Circulating biomarkers of response to immunotherapy and immune-related adverse events
Published in Expert Review of Molecular Diagnostics, 2022
Zachary Garrison, Noah Hornick, Jeffrey Cheng, Rajan P. Kulkarni
CXCL5 is a member of a family of angiogenic chemokines that include CXCL1, CXCL2, CXCL3, CXCL6, CXCL7, and CXCL8. It has long been studied for its role in inflammation and cancer development [80]. More recently, CXCL5 has been identified as a biomarker of TH-17 cell-mediated autoimmune diseases such as multiple sclerosis, rheumatoid arthritis, and pemphigus vulgaris [81–83]. This influence on inflammation has also been observed to extend to immune therapy-induced irAEs.

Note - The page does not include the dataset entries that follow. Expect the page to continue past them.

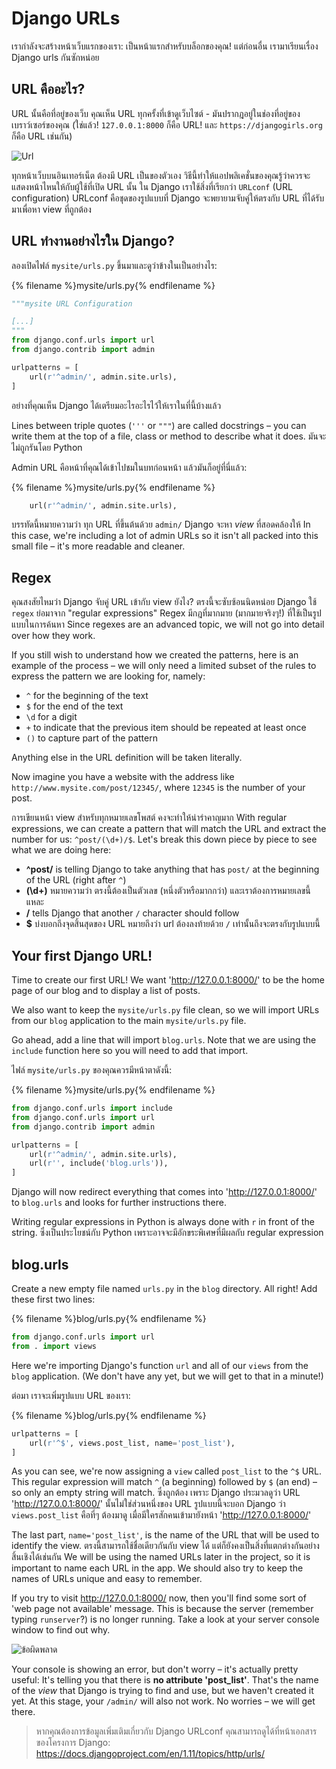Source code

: # Django URLs

เรากำลังจะสร้างหน้าเว็บแรกของเรา: เป็นหน้าแรกสำหรับบล็อกของคุณ! แต่ก่อนอื่น เรามาเรียนเรื่อง Django urls กันซักหน่อย

## URL คืออะไร?

URL นั้นคือที่อยู่ของเว็บ คุณเห็น URL ทุกครั้งที่เข้าดูเว็บไซต์ - มันปรากฎอยู่ในช่องที่อยู่ของเบราว์เซอร์ของคุณ (ใช่แล้ว! `127.0.0.1:8000` ก็คือ URL! และ `https://djangogirls.org` ก็คือ URL เช่นกัน)

![Url](images/url.png)

ทุกหน้าเว็บบนอินเทอร์เน็ต ต้องมี URL เป็นของตัวเอง วิธีนี้ทำให้แอปพลิเคชั่นของคุณรู้ว่าควรจะแสดงหน้าไหนให้กับผู้ใช้ที่เปิด URL นั้น ใน Django เราใช้สิ่งที่เรียกว่า `URLconf` (URL configuration) URLconf คือชุดของรูปแบบที่ Django จะพยายามจับคู่ให้ตรงกับ URL ที่ได้รับมาเพื่อหา view ที่ถูกต้อง

## URL ทำงานอย่างไรใน Django?

ลองเปิดไฟล์ `mysite/urls.py` ขึ้นมาและดูว่าข้างในเป็นอย่างไร:

{% filename %}mysite/urls.py{% endfilename %}

```python
"""mysite URL Configuration

[...]
"""
from django.conf.urls import url
from django.contrib import admin

urlpatterns = [
    url(r'^admin/', admin.site.urls),
]
```

อย่างที่คุณเห็น Django ได้เตรียมอะไรอะไรไว้ให้เราในที่นี้บ้างแล้ว

Lines between triple quotes (`'''` or `"""`) are called docstrings – you can write them at the top of a file, class or method to describe what it does. มันจะไม่ถูกรันโดย Python

Admin URL คือหน้าที่คุณได้เข้าไปชมในบทก่อนหน้า แล้วมันก็อยู่ที่นี่แล้ว:

{% filename %}mysite/urls.py{% endfilename %}

```python
    url(r'^admin/', admin.site.urls),
```

บรรทัดนี้หมายความว่า ทุก URL ที่ขึ้นต้นด้วย `admin/` Django จะหา *view* ที่สอดคล้องให้ In this case, we're including a lot of admin URLs so it isn't all packed into this small file – it's more readable and cleaner.

## Regex

คุณสงสัยไหมว่า Django จับคู่ URL เข้ากับ view ยังไง? ตรงนี้จะซับซ้อนนิดหน่อย Django ใช้ `regex` ย่อมาจาก "regular expressions" Regex มีกฎที่มากมาย (มากมายจริงๆ!) ที่ใช้เป็นรูปแบบในการค้นหา Since regexes are an advanced topic, we will not go into detail over how they work.

If you still wish to understand how we created the patterns, here is an example of the process – we will only need a limited subset of the rules to express the pattern we are looking for, namely:

* `^` for the beginning of the text
* `$` for the end of the text
* `\d` for a digit
* `+` to indicate that the previous item should be repeated at least once
* `()` to capture part of the pattern

Anything else in the URL definition will be taken literally.

Now imagine you have a website with the address like `http://www.mysite.com/post/12345/`, where `12345` is the number of your post.

การเขียนหน้า view สำหรับทุกหมายเลขโพสต์ คงจะทำให้น่ารำคาญมาก With regular expressions, we can create a pattern that will match the URL and extract the number for us: `^post/(\d+)/$`. Let's break this down piece by piece to see what we are doing here:

* **^post/** is telling Django to take anything that has `post/` at the beginning of the URL (right after `^`)
* **(\d+)** หมายความว่า ตรงนี้ต้องเป็นตัวเลข (หนึ่งตัวหรือมากกว่า) และเราต้องการหมายเลขนี้แหละ
* **/** tells Django that another `/` character should follow
* **$** บ่งบอกถึงจุดสิ้นสุดของ URL หมายถึงว่า url ต้องลงท้ายด้วย `/` เท่านั้นถึงจะตรงกับรูปแบบนี้

## Your first Django URL!

Time to create our first URL! We want 'http://127.0.0.1:8000/' to be the home page of our blog and to display a list of posts.

We also want to keep the `mysite/urls.py` file clean, so we will import URLs from our `blog` application to the main `mysite/urls.py` file.

Go ahead, add a line that will import `blog.urls`. Note that we are using the `include` function here so you will need to add that import.

ไฟล์ `mysite/urls.py` ของคุณควรมีหน้าตาดังนี้:

{% filename %}mysite/urls.py{% endfilename %}

```python
from django.conf.urls import include
from django.conf.urls import url
from django.contrib import admin

urlpatterns = [
    url(r'^admin/', admin.site.urls),
    url(r'', include('blog.urls')),
]
```

Django will now redirect everything that comes into 'http://127.0.0.1:8000/' to `blog.urls` and looks for further instructions there.

Writing regular expressions in Python is always done with `r` in front of the string. ซึ่งเป็นประโยชน์กับ Python เพราะอาจจะมีอักขระพิเศษที่มีผลกับ regular expression

## blog.urls

Create a new empty file named `urls.py` in the `blog` directory. All right! Add these first two lines:

{% filename %}blog/urls.py{% endfilename %}

```python
from django.conf.urls import url
from . import views
```

Here we're importing Django's function `url` and all of our `views` from the `blog` application. (We don't have any yet, but we will get to that in a minute!)

ต่อมา เราจะเพิ่มรูปแบบ URL ของเรา:

{% filename %}blog/urls.py{% endfilename %}

```python
urlpatterns = [
    url(r'^$', views.post_list, name='post_list'),
]
```

As you can see, we're now assigning a `view` called `post_list` to the `^$` URL. This regular expression will match `^` (a beginning) followed by `$` (an end) – so only an empty string will match. ซึ่งถูกต้อง เพราะ Django ประมวลดูว่า URL 'http://127.0.0.1:8000/' นั้นไม่ใช่ส่วนหนึ่งของ URL รูปแบบนี้จะบอก Django ว่า `views.post_list` คือที่ๆ ต้องมาดู เมื่อมีใครสักคนเข้ามายังหน้า 'http://127.0.0.1:8000/'

The last part, `name='post_list'`, is the name of the URL that will be used to identify the view. ตรงนี้สามารถใช้ชื่อเดียวกันกับ view ได้ แต่ก็ยังคงเป็นสิ่งที่แตกต่างกันอย่างสิ้นเชิงได้เช่นกัน We will be using the named URLs later in the project, so it is important to name each URL in the app. We should also try to keep the names of URLs unique and easy to remember.

If you try to visit http://127.0.0.1:8000/ now, then you'll find some sort of 'web page not available' message. This is because the server (remember typing `runserver`?) is no longer running. Take a look at your server console window to find out why.

![ข้อผิดพลาด](images/error1.png)

Your console is showing an error, but don't worry – it's actually pretty useful: It's telling you that there is **no attribute 'post_list'**. That's the name of the *view* that Django is trying to find and use, but we haven't created it yet. At this stage, your `/admin/` will also not work. No worries – we will get there.

> หากคุณต้องการข้อมูลเพิ่มเติมเกี่ยวกับ Django URLconf คุณสามารถดูได้ที่หน้าเอกสารของโครงการ Django: https://docs.djangoproject.com/en/1.11/topics/http/urls/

A study of advanced melanoma patients on nivolumab identified changes to CXCL5 levels for several types of inflammatory related irAEs including hypophisitis, thyroid dysfunction, adrenal insufficiency, psoriasiform dermatitis, interstitial pneumonia, hepatitis, radiation dermatitis, rheumarthritis, biliary tract disorder, and bursitis, though they did not find a significant trend in their limited sample size [84]. This relationship was also correlated with serum levels of CD163 expressing macrophages. CD163, a receptor found on monocytes [85,86], is linked to CXCL5 via their shared presence on tumor associated macrophages (TAMs). TAM production of CXCL5 [87] is the most rational explanation for the parallel correlation of CXCL5/CD163 and irAEs. CD163+ macrophages are a key component of tumor infiltrating immune cells that produce chemokines associated with cancer development and inflammation [88]. They have already been identified as a marker of autoimmune diseases such as rheumatoid arthritis, pemphigus vulgaris, and bullous pemphigoid [85].